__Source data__

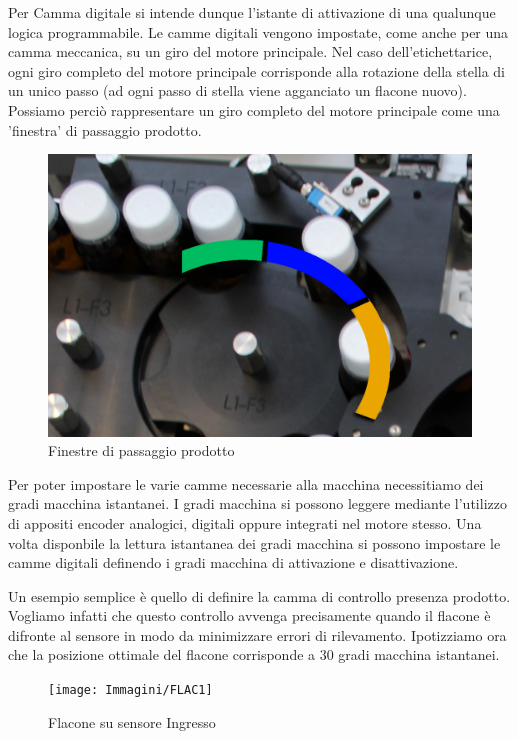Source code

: \documentclass[12pt, a4paper, oneside]{book}
\begin{document}
Per Camma digitale si intende dunque l'istante di attivazione di una qualunque logica programmabile. Le camme digitali vengono impostate, come anche per una camma meccanica, su un giro del motore principale.
Nel caso dell'etichettarice, ogni giro completo del motore principale corrisponde alla rotazione della stella di un unico passo (ad ogni passo di stella viene agganciato un flacone nuovo).
Possiamo perciò rappresentare un giro completo del motore principale come una 'finestra' di passaggio prodotto.

\begin{figure}[H]
	\centering
	\includegraphics[width=12cm]{Immagini/FIN1}
	\caption{Finestre di passaggio prodotto}
	\label{FIN1}
\end{figure}

Per poter impostare le varie camme necessarie alla macchina necessitiamo dei gradi macchina istantanei. I gradi macchina si possono leggere mediante l'utilizzo di appositi encoder analogici, digitali oppure integrati nel motore stesso.
Una volta disponbile la lettura istantanea dei gradi macchina si possono impostare le camme digitali definendo i gradi macchina di attivazione e disattivazione. 

Un esempio semplice è quello di definire la camma di controllo presenza prodotto. Vogliamo infatti che questo controllo avvenga precisamente quando il flacone è difronte al sensore in modo da minimizzare errori di rilevamento.
Ipotizziamo ora che la posizione ottimale del flacone corrisponde a 30 gradi macchina istantanei. 

\begin{figure}[H]
	\centering
	\texttt{[image: Immagini/FLAC1]}
	\caption{ Flacone su sensore Ingresso}
	\label{FLAC1}
\end{figure}
\end{document}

__Work request__
Check each line of the entries, and copy the ones that contain "gradi".

__Problem solution__
Per poter impostare le varie camme necessarie alla macchina necessitiamo dei gradi macchina istantanei. I gradi macchina si possono leggere mediante l'utilizzo di appositi encoder analogici, digitali oppure integrati nel motore stesso.
Una volta disponbile la lettura istantanea dei gradi macchina si possono impostare le camme digitali definendo i gradi macchina di attivazione e disattivazione. 
Ipotizziamo ora che la posizione ottimale del flacone corrisponde a 30 gradi macchina istantanei. 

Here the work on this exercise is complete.